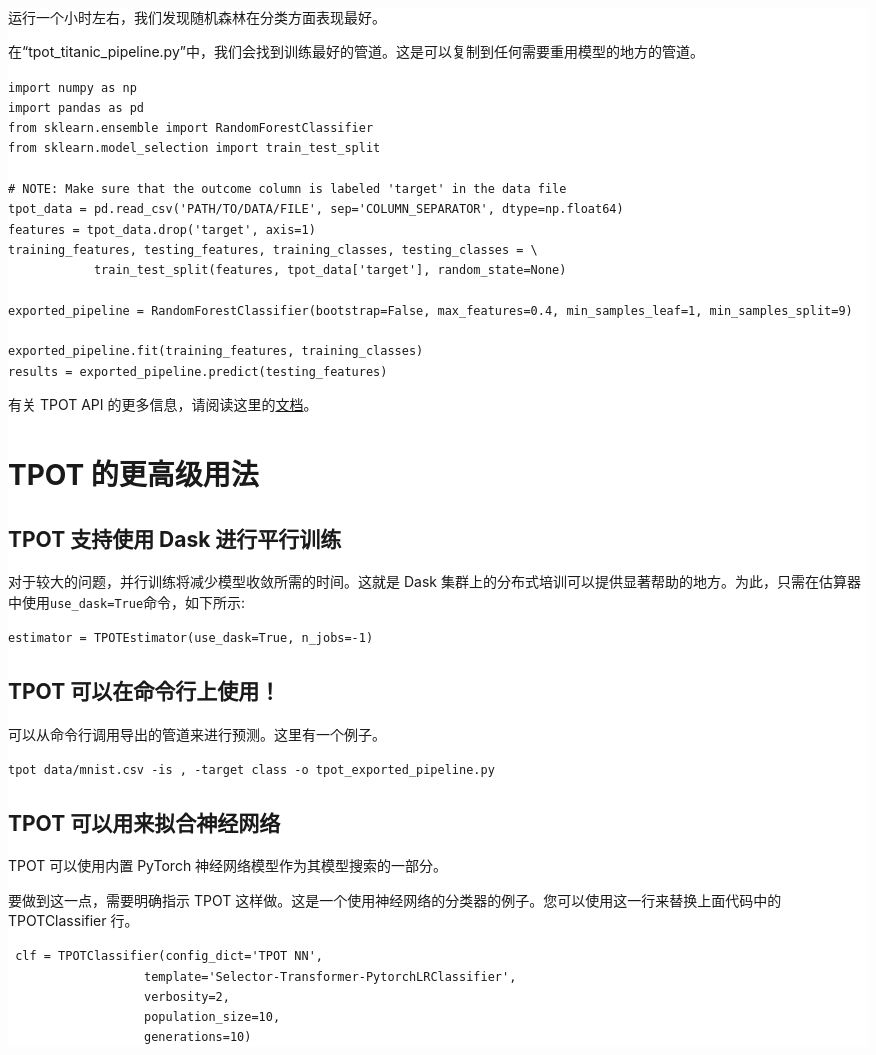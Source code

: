 运行一个小时左右，我们发现随机森林在分类方面表现最好。

在“tpot_titanic_pipeline.py”中，我们会找到训练最好的管道。这是可以复制到任何需要重用模型的地方的管道。

```
import numpy as np
import pandas as pd
from sklearn.ensemble import RandomForestClassifier
from sklearn.model_selection import train_test_split

# NOTE: Make sure that the outcome column is labeled 'target' in the data file
tpot_data = pd.read_csv('PATH/TO/DATA/FILE', sep='COLUMN_SEPARATOR', dtype=np.float64)
features = tpot_data.drop('target', axis=1)
training_features, testing_features, training_classes, testing_classes = \
            train_test_split(features, tpot_data['target'], random_state=None)

exported_pipeline = RandomForestClassifier(bootstrap=False, max_features=0.4, min_samples_leaf=1, min_samples_split=9)

exported_pipeline.fit(training_features, training_classes)
results = exported_pipeline.predict(testing_features)
```

有关 TPOT API 的更多信息，请阅读这里的[文档](https://epistasislab.github.io/tpot/api/)。

# TPOT 的更高级用法

## TPOT 支持使用 Dask 进行平行训练

对于较大的问题，并行训练将减少模型收敛所需的时间。这就是 Dask 集群上的分布式培训可以提供显著帮助的地方。为此，只需在估算器中使用`use_dask=True`命令，如下所示:

`estimator = TPOTEstimator(use_dask=True, n_jobs=-1)`

## TPOT 可以在命令行上使用！

可以从命令行调用导出的管道来进行预测。这里有一个例子。

```
tpot data/mnist.csv -is , -target class -o tpot_exported_pipeline.py
```

## TPOT 可以用来拟合神经网络

TPOT 可以使用内置 PyTorch 神经网络模型作为其模型搜索的一部分。

要做到这一点，需要明确指示 TPOT 这样做。这是一个使用神经网络的分类器的例子。您可以使用这一行来替换上面代码中的 TPOTClassifier 行。

```
 clf = TPOTClassifier(config_dict='TPOT NN', 
                   template='Selector-Transformer-PytorchLRClassifier',
                   verbosity=2, 
                   population_size=10, 
                   generations=10) 
```
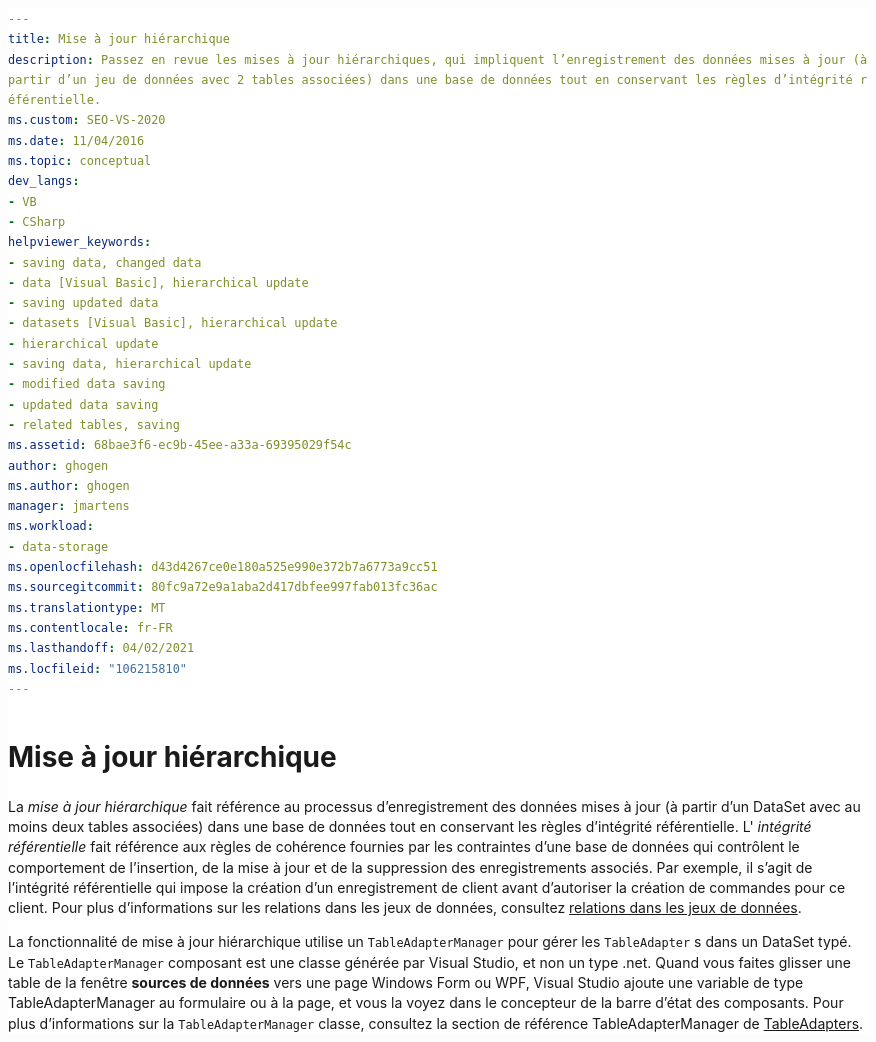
 ```yaml
---
title: Mise à jour hiérarchique
description: Passez en revue les mises à jour hiérarchiques, qui impliquent l’enregistrement des données mises à jour (à partir d’un jeu de données avec 2 tables associées) dans une base de données tout en conservant les règles d’intégrité référentielle.
ms.custom: SEO-VS-2020
ms.date: 11/04/2016
ms.topic: conceptual
dev_langs:
- VB
- CSharp
helpviewer_keywords:
- saving data, changed data
- data [Visual Basic], hierarchical update
- saving updated data
- datasets [Visual Basic], hierarchical update
- hierarchical update
- saving data, hierarchical update
- modified data saving
- updated data saving
- related tables, saving
ms.assetid: 68bae3f6-ec9b-45ee-a33a-69395029f54c
author: ghogen
ms.author: ghogen
manager: jmartens
ms.workload:
- data-storage
ms.openlocfilehash: d43d4267ce0e180a525e990e372b7a6773a9cc51
ms.sourcegitcommit: 80fc9a72e9a1aba2d417dbfee997fab013fc36ac
ms.translationtype: MT
ms.contentlocale: fr-FR
ms.lasthandoff: 04/02/2021
ms.locfileid: "106215810"
---
```

# <a name="hierarchical-update"></a>Mise à jour hiérarchique

La *mise à jour hiérarchique* fait référence au processus d’enregistrement des données mises à jour (à partir d’un DataSet avec au moins deux tables associées) dans une base de données tout en conservant les règles d’intégrité référentielle. L' *intégrité référentielle* fait référence aux règles de cohérence fournies par les contraintes d’une base de données qui contrôlent le comportement de l’insertion, de la mise à jour et de la suppression des enregistrements associés. Par exemple, il s’agit de l’intégrité référentielle qui impose la création d’un enregistrement de client avant d’autoriser la création de commandes pour ce client.  Pour plus d’informations sur les relations dans les jeux de données, consultez [relations dans les jeux de données](../data-tools/relationships-in-datasets.md).

La fonctionnalité de mise à jour hiérarchique utilise un `TableAdapterManager` pour gérer les `TableAdapter` s dans un DataSet typé. Le `TableAdapterManager` composant est une classe générée par Visual Studio, et non un type .net. Quand vous faites glisser une table de la fenêtre **sources de données** vers une page Windows Form ou WPF, Visual Studio ajoute une variable de type TableAdapterManager au formulaire ou à la page, et vous la voyez dans le concepteur de la barre d’état des composants. Pour plus d’informations sur la `TableAdapterManager` classe, consultez la section de référence TableAdapterManager de [TableAdapters](../data-tools/create-and-configure-tableadapters.md).
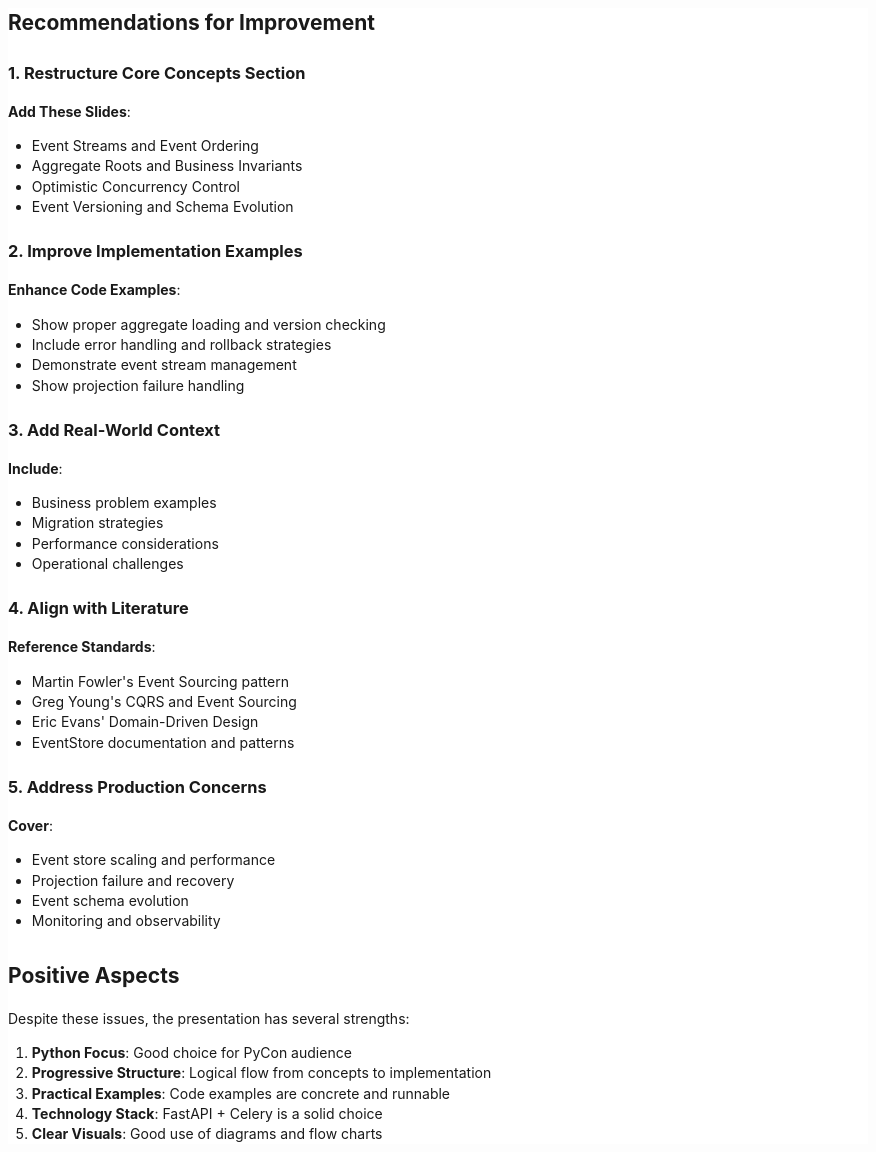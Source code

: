 ## Recommendations for Improvement

### 1. **Restructure Core Concepts Section**

**Add These Slides**:
- Event Streams and Event Ordering
- Aggregate Roots and Business Invariants
- Optimistic Concurrency Control
- Event Versioning and Schema Evolution

### 2. **Improve Implementation Examples**

**Enhance Code Examples**:
- Show proper aggregate loading and version checking
- Include error handling and rollback strategies
- Demonstrate event stream management
- Show projection failure handling

### 3. **Add Real-World Context**

**Include**:
- Business problem examples
- Migration strategies
- Performance considerations
- Operational challenges

### 4. **Align with Literature**

**Reference Standards**:
- Martin Fowler's Event Sourcing pattern
- Greg Young's CQRS and Event Sourcing
- Eric Evans' Domain-Driven Design
- EventStore documentation and patterns

### 5. **Address Production Concerns**

**Cover**:
- Event store scaling and performance
- Projection failure and recovery
- Event schema evolution
- Monitoring and observability

## Positive Aspects

Despite these issues, the presentation has several strengths:

1. **Python Focus**: Good choice for PyCon audience
2. **Progressive Structure**: Logical flow from concepts to implementation
3. **Practical Examples**: Code examples are concrete and runnable
4. **Technology Stack**: FastAPI + Celery is a solid choice
5. **Clear Visuals**: Good use of diagrams and flow charts
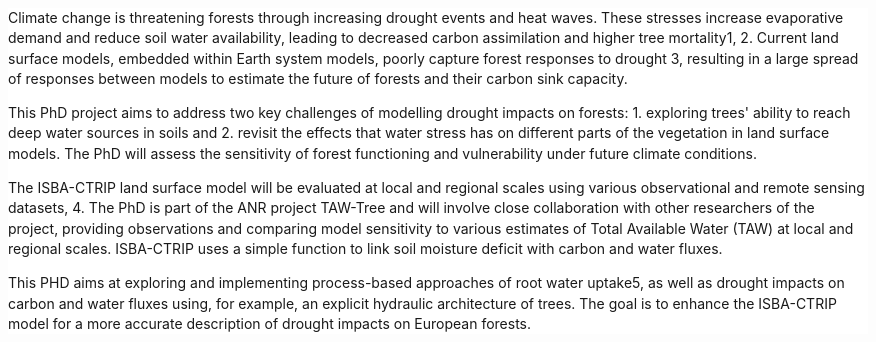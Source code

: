 



Climate change is threatening forests through increasing drought events and heat waves. These stresses increase evaporative demand and reduce soil water availability, leading to decreased carbon assimilation and higher tree mortality1, 2. Current land surface models, embedded within Earth system models, poorly capture forest responses to drought 3, resulting in a large spread of responses between models to estimate the future of forests and their carbon sink capacity.

This PhD project aims to address two key challenges of modelling drought impacts on forests: 1. exploring trees' ability to reach deep water sources in soils and 2. revisit the effects that water stress has on different parts of the vegetation in land surface models. The PhD will assess the sensitivity of forest functioning and vulnerability under future climate conditions.

The ISBA-CTRIP land surface model will be evaluated at local and regional scales using various observational and remote sensing datasets, 4. The PhD is part of the ANR project TAW-Tree and will involve close collaboration with other researchers of the project, providing observations and comparing model sensitivity to various estimates of Total Available Water (TAW) at local and regional scales. ISBA-CTRIP uses a simple function to link soil moisture deficit with carbon and water fluxes.

This PHD aims at exploring and implementing process-based approaches of root water uptake5, as well as drought impacts on carbon and water fluxes using, for example, an explicit hydraulic architecture of trees. The goal is to enhance the ISBA-CTRIP model for a more accurate description of drought impacts on European forests.
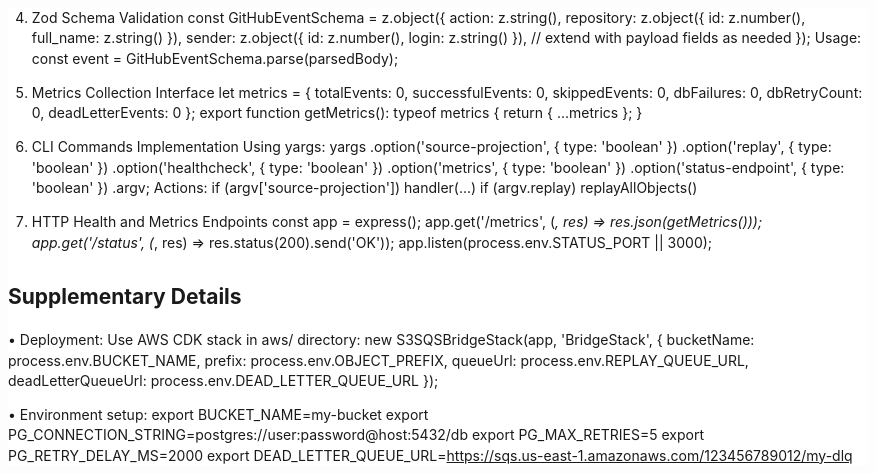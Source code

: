 4. Zod Schema Validation
const GitHubEventSchema = z.object({
  action: z.string(),
  repository: z.object({ id: z.number(), full_name: z.string() }),
  sender: z.object({ id: z.number(), login: z.string() }),
  // extend with payload fields as needed
});
Usage:
  const event = GitHubEventSchema.parse(parsedBody);

5. Metrics Collection Interface
let metrics = {
  totalEvents: 0,
  successfulEvents: 0,
  skippedEvents: 0,
  dbFailures: 0,
  dbRetryCount: 0,
  deadLetterEvents: 0
};
export function getMetrics(): typeof metrics { return { ...metrics }; }

6. CLI Commands Implementation
Using yargs:
  yargs
    .option('source-projection', { type: 'boolean' })
    .option('replay', { type: 'boolean' })
    .option('healthcheck', { type: 'boolean' })
    .option('metrics', { type: 'boolean' })
    .option('status-endpoint', { type: 'boolean' })
    .argv;
Actions:
  if (argv['source-projection']) handler(...)
  if (argv.replay) replayAllObjects()

7. HTTP Health and Metrics Endpoints
const app = express();
app.get('/metrics', (_, res) => res.json(getMetrics()));
app.get('/status', (_, res) => res.status(200).send('OK'));
app.listen(process.env.STATUS_PORT || 3000);


## Supplementary Details
• Deployment: Use AWS CDK stack in aws/ directory: new S3SQSBridgeStack(app, 'BridgeStack', { bucketName: process.env.BUCKET_NAME, prefix: process.env.OBJECT_PREFIX, queueUrl: process.env.REPLAY_QUEUE_URL, deadLetterQueueUrl: process.env.DEAD_LETTER_QUEUE_URL });

• Environment setup:
  export BUCKET_NAME=my-bucket
  export PG_CONNECTION_STRING=postgres://user:password@host:5432/db
  export PG_MAX_RETRIES=5
  export PG_RETRY_DELAY_MS=2000
  export DEAD_LETTER_QUEUE_URL=https://sqs.us-east-1.amazonaws.com/123456789012/my-dlq
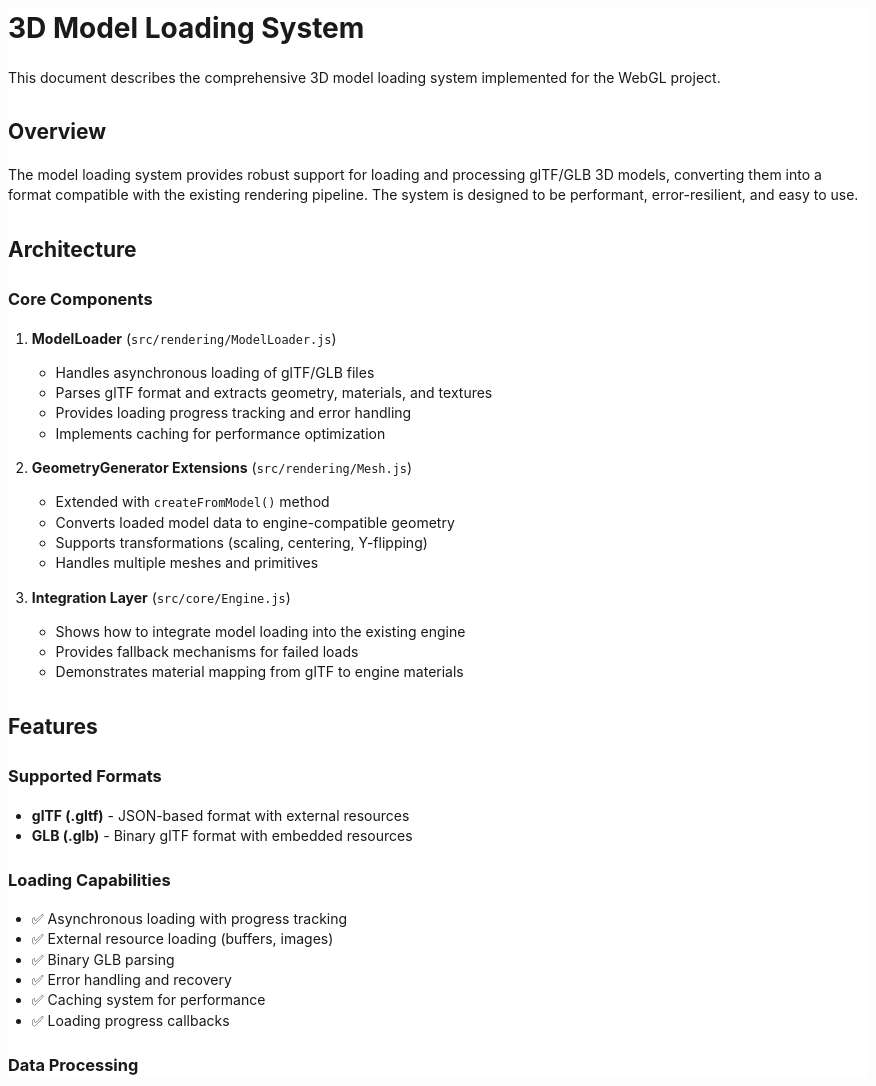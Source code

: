 # 3D Model Loading System

This document describes the comprehensive 3D model loading system implemented for the WebGL project.

## Overview

The model loading system provides robust support for loading and processing glTF/GLB 3D models, converting them into a format compatible with the existing rendering pipeline. The system is designed to be performant, error-resilient, and easy to use.

## Architecture

### Core Components

1. **ModelLoader** (`src/rendering/ModelLoader.js`)
   - Handles asynchronous loading of glTF/GLB files
   - Parses glTF format and extracts geometry, materials, and textures
   - Provides loading progress tracking and error handling
   - Implements caching for performance optimization

2. **GeometryGenerator Extensions** (`src/rendering/Mesh.js`)
   - Extended with `createFromModel()` method
   - Converts loaded model data to engine-compatible geometry
   - Supports transformations (scaling, centering, Y-flipping)
   - Handles multiple meshes and primitives

3. **Integration Layer** (`src/core/Engine.js`)
   - Shows how to integrate model loading into the existing engine
   - Provides fallback mechanisms for failed loads
   - Demonstrates material mapping from glTF to engine materials

## Features

### Supported Formats

- **glTF (.gltf)** - JSON-based format with external resources
- **GLB (.glb)** - Binary glTF format with embedded resources

### Loading Capabilities

- ✅ Asynchronous loading with progress tracking
- ✅ External resource loading (buffers, images)
- ✅ Binary GLB parsing
- ✅ Error handling and recovery
- ✅ Caching system for performance
- ✅ Loading progress callbacks

### Data Processing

_ _ _ _ _

Every line in the entries above that mentions the word "challenges" must be shown.

- Operational challenges
This PhD project aims to address two key challenges of modelling drought impacts on forests: 1. exploring trees' ability to reach deep water sources in soils and 2. revisit the effects that water stress has on different parts of the vegetation in land surface models. The PhD will assess the sensitivity of forest functioning and vulnerability under future climate conditions.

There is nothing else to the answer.